EXERCISE BRIEF: Where the records below show the word "bottom" in a line, please copy that line.
--- DATA EXTRACT Enclosed Below ---
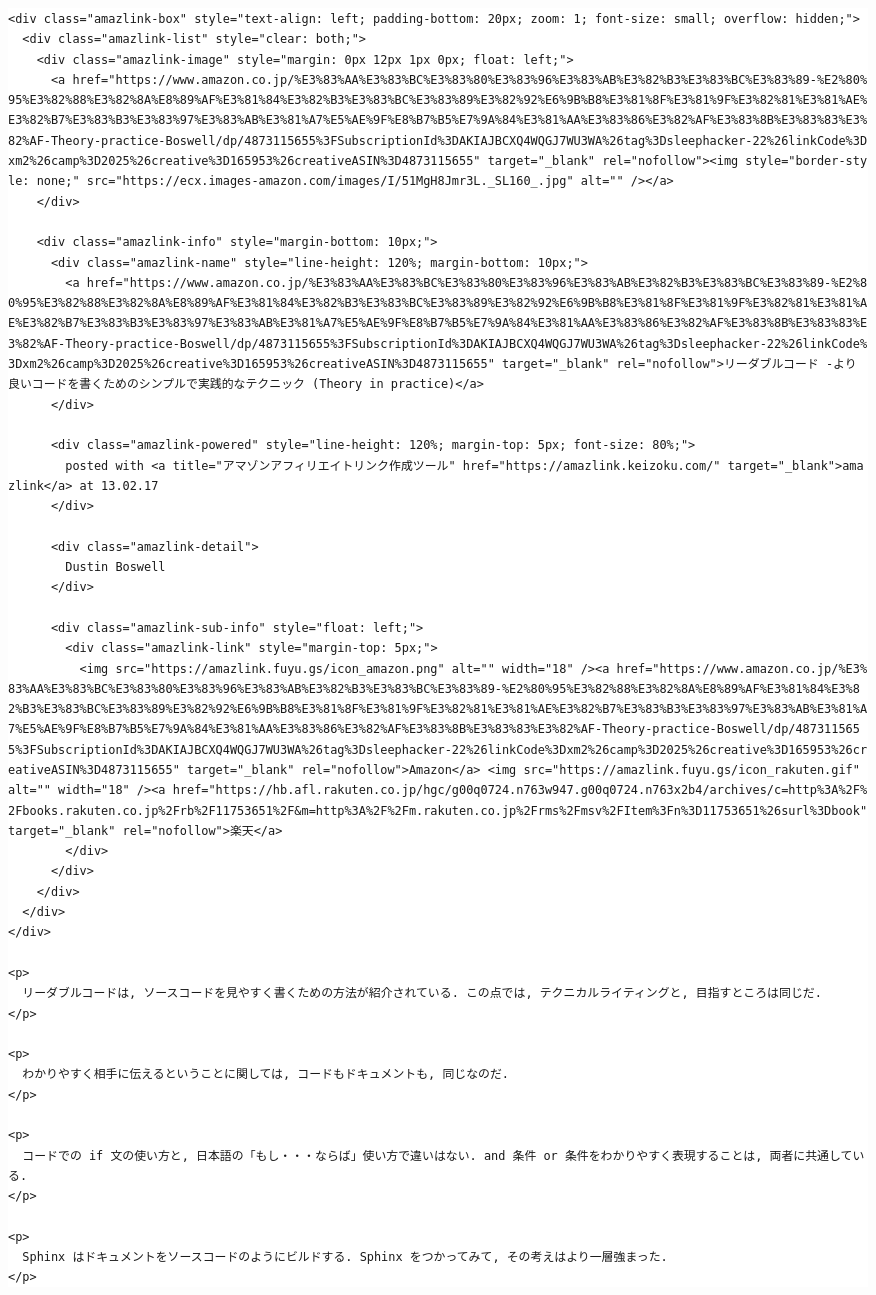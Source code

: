     <div class="amazlink-box" style="text-align: left; padding-bottom: 20px; zoom: 1; font-size: small; overflow: hidden;">
      <div class="amazlink-list" style="clear: both;">
        <div class="amazlink-image" style="margin: 0px 12px 1px 0px; float: left;">
          <a href="https://www.amazon.co.jp/%E3%83%AA%E3%83%BC%E3%83%80%E3%83%96%E3%83%AB%E3%82%B3%E3%83%BC%E3%83%89-%E2%80%95%E3%82%88%E3%82%8A%E8%89%AF%E3%81%84%E3%82%B3%E3%83%BC%E3%83%89%E3%82%92%E6%9B%B8%E3%81%8F%E3%81%9F%E3%82%81%E3%81%AE%E3%82%B7%E3%83%B3%E3%83%97%E3%83%AB%E3%81%A7%E5%AE%9F%E8%B7%B5%E7%9A%84%E3%81%AA%E3%83%86%E3%82%AF%E3%83%8B%E3%83%83%E3%82%AF-Theory-practice-Boswell/dp/4873115655%3FSubscriptionId%3DAKIAJBCXQ4WQGJ7WU3WA%26tag%3Dsleephacker-22%26linkCode%3Dxm2%26camp%3D2025%26creative%3D165953%26creativeASIN%3D4873115655" target="_blank" rel="nofollow"><img style="border-style: none;" src="https://ecx.images-amazon.com/images/I/51MgH8Jmr3L._SL160_.jpg" alt="" /></a>
        </div>
        
        <div class="amazlink-info" style="margin-bottom: 10px;">
          <div class="amazlink-name" style="line-height: 120%; margin-bottom: 10px;">
            <a href="https://www.amazon.co.jp/%E3%83%AA%E3%83%BC%E3%83%80%E3%83%96%E3%83%AB%E3%82%B3%E3%83%BC%E3%83%89-%E2%80%95%E3%82%88%E3%82%8A%E8%89%AF%E3%81%84%E3%82%B3%E3%83%BC%E3%83%89%E3%82%92%E6%9B%B8%E3%81%8F%E3%81%9F%E3%82%81%E3%81%AE%E3%82%B7%E3%83%B3%E3%83%97%E3%83%AB%E3%81%A7%E5%AE%9F%E8%B7%B5%E7%9A%84%E3%81%AA%E3%83%86%E3%82%AF%E3%83%8B%E3%83%83%E3%82%AF-Theory-practice-Boswell/dp/4873115655%3FSubscriptionId%3DAKIAJBCXQ4WQGJ7WU3WA%26tag%3Dsleephacker-22%26linkCode%3Dxm2%26camp%3D2025%26creative%3D165953%26creativeASIN%3D4873115655" target="_blank" rel="nofollow">リーダブルコード -より良いコードを書くためのシンプルで実践的なテクニック (Theory in practice)</a>
          </div>
          
          <div class="amazlink-powered" style="line-height: 120%; margin-top: 5px; font-size: 80%;">
            posted with <a title="アマゾンアフィリエイトリンク作成ツール" href="https://amazlink.keizoku.com/" target="_blank">amazlink</a> at 13.02.17
          </div>
          
          <div class="amazlink-detail">
            Dustin Boswell
          </div>
          
          <div class="amazlink-sub-info" style="float: left;">
            <div class="amazlink-link" style="margin-top: 5px;">
              <img src="https://amazlink.fuyu.gs/icon_amazon.png" alt="" width="18" /><a href="https://www.amazon.co.jp/%E3%83%AA%E3%83%BC%E3%83%80%E3%83%96%E3%83%AB%E3%82%B3%E3%83%BC%E3%83%89-%E2%80%95%E3%82%88%E3%82%8A%E8%89%AF%E3%81%84%E3%82%B3%E3%83%BC%E3%83%89%E3%82%92%E6%9B%B8%E3%81%8F%E3%81%9F%E3%82%81%E3%81%AE%E3%82%B7%E3%83%B3%E3%83%97%E3%83%AB%E3%81%A7%E5%AE%9F%E8%B7%B5%E7%9A%84%E3%81%AA%E3%83%86%E3%82%AF%E3%83%8B%E3%83%83%E3%82%AF-Theory-practice-Boswell/dp/4873115655%3FSubscriptionId%3DAKIAJBCXQ4WQGJ7WU3WA%26tag%3Dsleephacker-22%26linkCode%3Dxm2%26camp%3D2025%26creative%3D165953%26creativeASIN%3D4873115655" target="_blank" rel="nofollow">Amazon</a> <img src="https://amazlink.fuyu.gs/icon_rakuten.gif" alt="" width="18" /><a href="https://hb.afl.rakuten.co.jp/hgc/g00q0724.n763w947.g00q0724.n763x2b4/archives/c=http%3A%2F%2Fbooks.rakuten.co.jp%2Frb%2F11753651%2F&m=http%3A%2F%2Fm.rakuten.co.jp%2Frms%2Fmsv%2FItem%3Fn%3D11753651%26surl%3Dbook" target="_blank" rel="nofollow">楽天</a>
            </div>
          </div>
        </div>
      </div>
    </div>
    
    <p>
      リーダブルコードは, ソースコードを見やすく書くための方法が紹介されている. この点では, テクニカルライティングと, 目指すところは同じだ.
    </p>
    
    <p>
      わかりやすく相手に伝えるということに関しては, コードもドキュメントも, 同じなのだ.
    </p>
    
    <p>
      コードでの if 文の使い方と, 日本語の「もし・・・ならば」使い方で違いはない. and 条件 or 条件をわかりやすく表現することは, 両者に共通している.
    </p>
    
    <p>
      Sphinx はドキュメントをソースコードのようにビルドする. Sphinx をつかってみて, その考えはより一層強まった.
    </p>
  </div>
</div>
--- End of Enclosed DATA EXTRACT ---
REPLY TO THE EXERCISE:
:     <div class="amazlink-box" style="text-align: left; padding-bottom: 20px; zoom: 1; font-size: small; overflow: hidden;">
        <div class="amazlink-info" style="margin-bottom: 10px;">
          <div class="amazlink-name" style="line-height: 120%; margin-bottom: 10px;">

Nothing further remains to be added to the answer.